Understandably, audience reactions vary when such subjects are raised. Winfrey understandably attempts to stir up controversy to keep the show interesting, and reveal the diversity of her audience members. One strength of the Oprah Winfrey Show is the host's ability to tackle weighty subjects gently and with respect for differing points-of-view. No one system of values or beliefs triumphs over any other, except for common sense. Winfrey does not preach and avoids shows about religious dogma. Morality is presented in a relatively straightforward manner. For instance, on the "Wombs for Rent" episode, the host and various audience members challenged the rights of women like Alexis Stewart to buy their way into motherhood. Moreover, the show exposed the debate over whether motherhood is an unalienable right for women who would have been considered well past their prime even just a decade or two ago.
On the one hand, audience members seemed angry, perhaps jealous, that women like Stewart can afford to boost their wombs. The host is particularly sensitive to issues related to class, and urged her guests and audience members to think hard about the way social class impacts opportunity. On the other hand, many audience members nodded in sympathy at the genuine desire to bear a child. Motherhood does, in fact, link women together regardless of their social backgrounds. As most of Winfrey's audience members are female, few were not unaffected by the topic. The audience members selected to participate in the question-and-answer sessions asked a range of questions related to their personal experiences with trying to have children. "Wombs for Rent" called into question the notion that motherhood is a right -- or even a duty.
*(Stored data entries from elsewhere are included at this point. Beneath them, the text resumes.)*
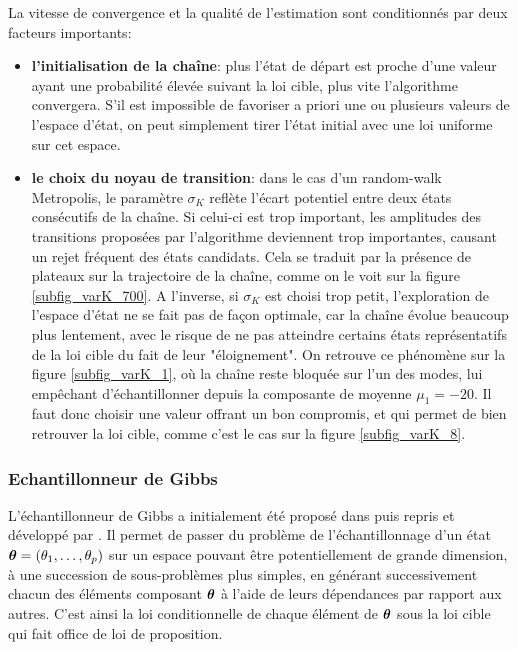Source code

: La vitesse de convergence et la qualité de l'estimation sont conditionnés par deux facteurs importants: 
\begin{itemize}
	\item \textbf{l'initialisation de la chaîne}: plus l'état de départ est proche d'une valeur ayant une probabilité élevée suivant la loi cible, plus vite l'algorithme convergera. S'il est impossible de favoriser a priori une ou plusieurs valeurs de l'espace d'état, on peut simplement tirer l'état initial avec une loi uniforme sur cet espace.
	\item \textbf{le choix du noyau de transition}: dans le cas d'un random-walk Metropolis, le paramètre $\sigma_K$ reflète l'écart potentiel entre deux états consécutifs de la chaîne. Si celui-ci est trop important, les amplitudes des transitions proposées par l'algorithme deviennent trop importantes, causant un rejet fréquent des états candidats. Cela se traduit par la présence de plateaux sur la trajectoire de la chaîne, comme on le voit sur la figure \ref{subfig_varK_700}. A l'inverse, si $\sigma_K$ est choisi trop petit, l'exploration de l'espace d'état ne se fait pas de façon optimale, car la chaîne évolue beaucoup plus lentement, avec le risque de ne pas atteindre certains états représentatifs de la loi cible du fait de leur "éloignement". On retrouve ce phénomène sur la figure \ref{subfig_varK_1}, où la chaîne reste bloquée sur l'un des modes, lui empêchant d'échantillonner depuis la composante de moyenne $\mu_1 = -20$. Il faut donc choisir une valeur offrant un bon compromis, et qui permet de bien retrouver la loi cible, comme c'est le cas sur la figure \ref{subfig_varK_8}. 
\end{itemize}

\subsubsection{Echantillonneur de Gibbs}
L'échantillonneur de Gibbs a initialement été proposé dans \cite{Geman1984} puis repris et développé par \cite{Gelfand1990}. Il permet de passer du problème de l'échantillonnage d'un état ${\bm{\theta}} = (\theta_1, \dots, \theta_p)$ sur un espace pouvant être potentiellement de grande dimension, à une succession de sous-problèmes plus simples, en générant successivement chacun des éléments composant ${\bm{\theta}}$ à l'aide de leurs dépendances par rapport aux autres. C'est ainsi la loi conditionnelle de chaque élément de ${\bm{\theta}}$ sous la loi cible qui fait office de loi de proposition.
Winfrey rarely gets religious. However, the Oprah Winfrey Show can be undeniably New Age. The word "spiritual" is tossed around a lot. Recent episodes have been relatively mundane, though. For instance, an episode on interior decorating allowed the Oprah Winfrey Show to lighten up after the heaviness of "Wombs for Rent." A designer named Nate Berkus was the feature of the episode. Berkus seemed to already be of celebrity status, as a substantial number of audience members seemed familiar with, even enamored by, him.